» **What is expected**
Starting from the top of the entries below and ending with the line containing "- No olvides", restate every line word for word, pictures omitted.

Saved data entries:
━━━━━━━━━━━━━━━━━━━━
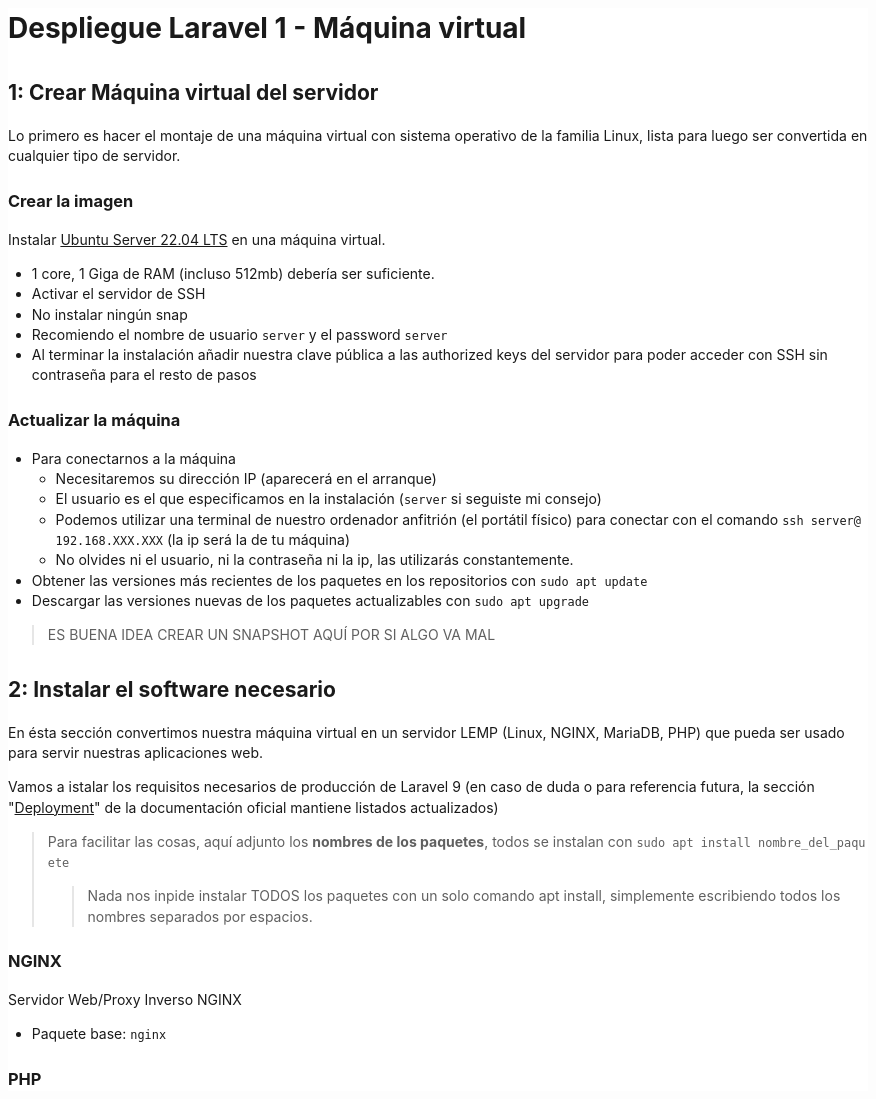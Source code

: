 # Despliegue Laravel 1 - Máquina virtual

## 1: Crear Máquina virtual del servidor

Lo primero es hacer el montaje de una máquina virtual con sistema operativo de la familia Linux, lista para luego ser convertida en cualquier tipo de servidor.

### Crear la imagen

Instalar [Ubuntu Server 22.04 LTS](https://ubuntu.com/download/server) en una máquina virtual.

- 1 core, 1 Giga de RAM (incluso 512mb) debería ser suficiente.
- Activar el servidor de SSH
- No instalar ningún snap
- Recomiendo el nombre de usuario ```server``` y el password ```server```
- Al terminar la instalación añadir nuestra clave pública a las authorized keys del servidor para poder acceder con SSH sin contraseña para el resto de pasos
  
### Actualizar la máquina

- Para conectarnos a la máquina
  - Necesitaremos su dirección IP (aparecerá en el arranque)
  - El usuario es el que especificamos en la instalación (```server``` si seguiste mi consejo)
  - Podemos utilizar una terminal de nuestro ordenador anfitrión (el portátil físico) para conectar con el comando ```ssh server@192.168.XXX.XXX``` (la ip será la de tu máquina)
  - No olvides ni el usuario, ni la contraseña ni la ip, las utilizarás constantemente.
- Obtener las versiones más recientes de los paquetes en los repositorios con ```sudo apt update```
- Descargar las versiones nuevas de los paquetes actualizables con ```sudo apt upgrade```
  
> ES BUENA IDEA CREAR UN SNAPSHOT AQUÍ POR SI ALGO VA MAL

## 2: Instalar el software necesario

En ésta sección convertimos nuestra máquina virtual en un servidor LEMP (Linux, NGINX, MariaDB, PHP) que pueda ser usado para servir nuestras aplicaciones web.

Vamos a istalar los requisitos necesarios de producción de Laravel 9 (en caso de duda o para referencia futura, la sección "[Deployment](https://laravel.com/docs/9.x/deployment)" de la documentación oficial mantiene listados actualizados)
> Para facilitar las cosas, aquí adjunto los **nombres de los paquetes**, todos se instalan con ```sudo apt install nombre_del_paquete```
> > Nada nos inpide instalar TODOS los paquetes con un solo comando apt install, simplemente escribiendo todos los nombres separados por espacios.

### NGINX

Servidor Web/Proxy Inverso NGINX

- Paquete base: ```nginx```

### PHP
━━━━━━━━━━━━━━━━━━━━
» **Your solution**
Source code

: # Despliegue Laravel 1 - Máquina virtual

## 1: Crear Máquina virtual del servidor

Lo primero es hacer el montaje de una máquina virtual con sistema operativo de la familia Linux, lista para luego ser convertida en cualquier tipo de servidor.

### Crear la imagen

Instalar [Ubuntu Server 22.04 LTS](https://ubuntu.com/download/server) en una máquina virtual.

- 1 core, 1 Giga de RAM (incluso 512mb) debería ser suficiente.
- Activar el servidor de SSH
- No instalar ningún snap
- Recomiendo el nombre de usuario ```server``` y el password ```server```
- Al terminar la instalación añadir nuestra clave pública a las authorized keys del servidor para poder acceder con SSH sin contraseña para el resto de pasos
  
### Actualizar la máquina

- Para conectarnos a la máquina
  - Necesitaremos su dirección IP (aparecerá en el arranque)
  - El usuario es el que especificamos en la instalación (```server``` si seguiste mi consejo)
  - Podemos utilizar una terminal de nuestro ordenador anfitrión (el portátil físico) para conectar con el comando ```ssh server@192.168.XXX.XXX``` (la ip será la de tu máquina)
  - No olvides ni el usuario, ni la contraseña ni la ip, las utilizarás constantemente.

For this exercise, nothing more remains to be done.